More exciting are the advancements in the technology. The addition of native eye tracking, foveated rendering and haptic feedback on the headset itself are best in class. More importantly, they're gameplay-focused editions which make things more playable – not just shiny. When combined with the previously revealed PlayStation VR2 Sense controllers, gamers can expect no shortage of fun experiences.
With that in mind, we now know PS VR2 will be showcased by a new game in the Horizon series, called Horizon Call of the Mountain. Made by Guerrilla Games and Firesprite, it certainly whets the appetite. Sony's ability to deliver exclusive VR gaming experiences will be one of the PlayStation VR2 headset's greatest strengths.
What's bad about the PlayStation VR2 specs?
Despite the big gains, I can't help but be a little disappointed on some levels. Given the raw power of the PS5, which supersedes the minimum specs of the HTC Vive Pro 2 by some margin, I'd have liked to have seen it used a bit better.
Sony is calling the resolution 4K. It's not. It's 2K per eye. The HTC Vive Pro 2 is 2.5K per eye. The Varjo Aero is 2.8K per eye. So, the resolution is already dated as of 2022. The same could be said for the 110-degree field-of-view. Although the reality of a headset's real versus advertised FOV is hotly debated in forums across the Net.
The lack of integrated headphones also seems like a swing and a miss. Gamers are asked to pay extra for a suitable 3D Audio solution. Audio being so important to immersion in a VR experience.
I'm also disappointed that it's still a tethered experience. The PS5 is Wi-Fi 6 enabled, and with Wi-Fi 6e the anticipated gateway to true freedom of VR movement, I think a wired experience will feel dated by the end of 2022. Competing headsets will capitalise on the new wireless speeds. This especially feels like a missed opportunity given the adoption of foveated rendering in PS VR2.
Verdict: Are the PS VR2 specs any good?
While the PlayStation VR2 specs are most certainly a giant leap forward for Sony gamers, it's a little dated out of the box. At least in terms of its technical clout, it falls behind the standard I expect in 2022. Not so much because there are headsets out there doing a lot better now, but because I suspect the headsets that will have emerged from the likes of Valve, HTC and Varjo by the time PS VR2 arrives will be far more advanced.
But specs aren't the full picture.
As a conduit for gaming experiences, there's plenty to look forward to. If developers use eye tracking, the Sense controller and the headset feedback in inventive ways, it will usher in a new era of VR gaming experiences. Even set a new standard. Sony said of its headset feedback: "Gamers can feel a character's elevated pulse during tense moments, the rush of objects passing close to the character's head, or the thrust of a vehicle as the character speeds forward."
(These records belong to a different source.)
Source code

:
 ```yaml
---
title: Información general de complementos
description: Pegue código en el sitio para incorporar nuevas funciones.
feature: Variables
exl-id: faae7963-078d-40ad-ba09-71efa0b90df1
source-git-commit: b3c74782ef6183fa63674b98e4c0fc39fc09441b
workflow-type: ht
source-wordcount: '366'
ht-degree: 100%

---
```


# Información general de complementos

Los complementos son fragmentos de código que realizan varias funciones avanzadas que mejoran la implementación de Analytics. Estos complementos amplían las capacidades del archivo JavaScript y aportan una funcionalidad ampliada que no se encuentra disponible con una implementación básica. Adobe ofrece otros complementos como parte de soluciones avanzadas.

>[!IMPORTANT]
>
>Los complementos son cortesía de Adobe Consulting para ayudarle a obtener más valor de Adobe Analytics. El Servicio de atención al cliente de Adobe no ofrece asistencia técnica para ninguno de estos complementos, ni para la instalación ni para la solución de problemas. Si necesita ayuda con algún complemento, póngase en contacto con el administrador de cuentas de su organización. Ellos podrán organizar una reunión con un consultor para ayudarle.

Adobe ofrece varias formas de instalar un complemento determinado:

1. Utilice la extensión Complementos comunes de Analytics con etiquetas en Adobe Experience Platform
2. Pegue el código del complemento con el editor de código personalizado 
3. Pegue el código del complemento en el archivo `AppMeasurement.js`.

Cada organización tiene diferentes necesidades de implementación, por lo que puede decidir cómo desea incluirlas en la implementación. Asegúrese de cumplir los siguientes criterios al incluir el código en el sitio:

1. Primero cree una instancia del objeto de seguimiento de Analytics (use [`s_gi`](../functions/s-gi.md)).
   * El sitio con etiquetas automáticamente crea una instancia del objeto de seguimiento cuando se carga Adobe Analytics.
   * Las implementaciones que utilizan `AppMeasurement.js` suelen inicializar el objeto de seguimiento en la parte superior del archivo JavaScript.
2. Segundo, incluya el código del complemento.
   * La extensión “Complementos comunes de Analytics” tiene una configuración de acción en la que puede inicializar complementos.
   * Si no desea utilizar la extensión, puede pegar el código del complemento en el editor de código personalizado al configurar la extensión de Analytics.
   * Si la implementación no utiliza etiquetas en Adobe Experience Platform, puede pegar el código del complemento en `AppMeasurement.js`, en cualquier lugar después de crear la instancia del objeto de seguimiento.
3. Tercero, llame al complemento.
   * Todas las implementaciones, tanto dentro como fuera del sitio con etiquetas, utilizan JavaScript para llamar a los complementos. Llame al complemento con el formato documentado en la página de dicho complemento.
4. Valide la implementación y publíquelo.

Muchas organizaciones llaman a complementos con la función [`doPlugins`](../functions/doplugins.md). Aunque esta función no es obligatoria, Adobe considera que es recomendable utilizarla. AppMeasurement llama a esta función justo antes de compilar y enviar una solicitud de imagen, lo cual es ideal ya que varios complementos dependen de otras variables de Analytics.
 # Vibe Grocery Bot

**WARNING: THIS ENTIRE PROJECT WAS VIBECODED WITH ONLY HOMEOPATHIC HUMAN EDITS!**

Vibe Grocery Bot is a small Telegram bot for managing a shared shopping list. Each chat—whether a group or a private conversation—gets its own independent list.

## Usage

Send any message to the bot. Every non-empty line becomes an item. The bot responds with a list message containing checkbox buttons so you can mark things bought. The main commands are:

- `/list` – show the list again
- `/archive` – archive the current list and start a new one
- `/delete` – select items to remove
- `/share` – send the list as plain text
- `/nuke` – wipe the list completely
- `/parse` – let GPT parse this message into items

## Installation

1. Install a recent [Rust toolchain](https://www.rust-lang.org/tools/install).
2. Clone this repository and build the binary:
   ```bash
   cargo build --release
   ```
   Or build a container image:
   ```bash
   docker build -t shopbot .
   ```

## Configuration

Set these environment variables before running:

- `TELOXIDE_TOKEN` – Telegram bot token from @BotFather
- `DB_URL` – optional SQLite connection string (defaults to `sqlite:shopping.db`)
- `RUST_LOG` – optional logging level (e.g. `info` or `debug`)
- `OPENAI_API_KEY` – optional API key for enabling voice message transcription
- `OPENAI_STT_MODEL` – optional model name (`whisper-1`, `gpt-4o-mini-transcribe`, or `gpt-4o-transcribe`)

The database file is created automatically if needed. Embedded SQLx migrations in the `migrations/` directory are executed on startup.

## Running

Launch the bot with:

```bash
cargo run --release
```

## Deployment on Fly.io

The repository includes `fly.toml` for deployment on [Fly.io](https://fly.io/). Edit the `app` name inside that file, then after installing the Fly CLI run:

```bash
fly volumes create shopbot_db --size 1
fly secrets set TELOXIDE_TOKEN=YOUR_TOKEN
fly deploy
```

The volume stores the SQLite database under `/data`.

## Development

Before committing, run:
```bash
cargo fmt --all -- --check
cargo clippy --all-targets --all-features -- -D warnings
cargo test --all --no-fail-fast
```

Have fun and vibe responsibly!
Ultimately, it will come down to price. These specs aren't good enough for 2022 if you want to be the top dog in VR. Not in my opinion. However, if it comes in at around the $600 to $800 mark, and can run on your $600 PlayStation 5 digital edition, then we're having a different discussion. Especially if a Valve Index 2 is $1,500 or more, and needs a $3,000 PC to run it.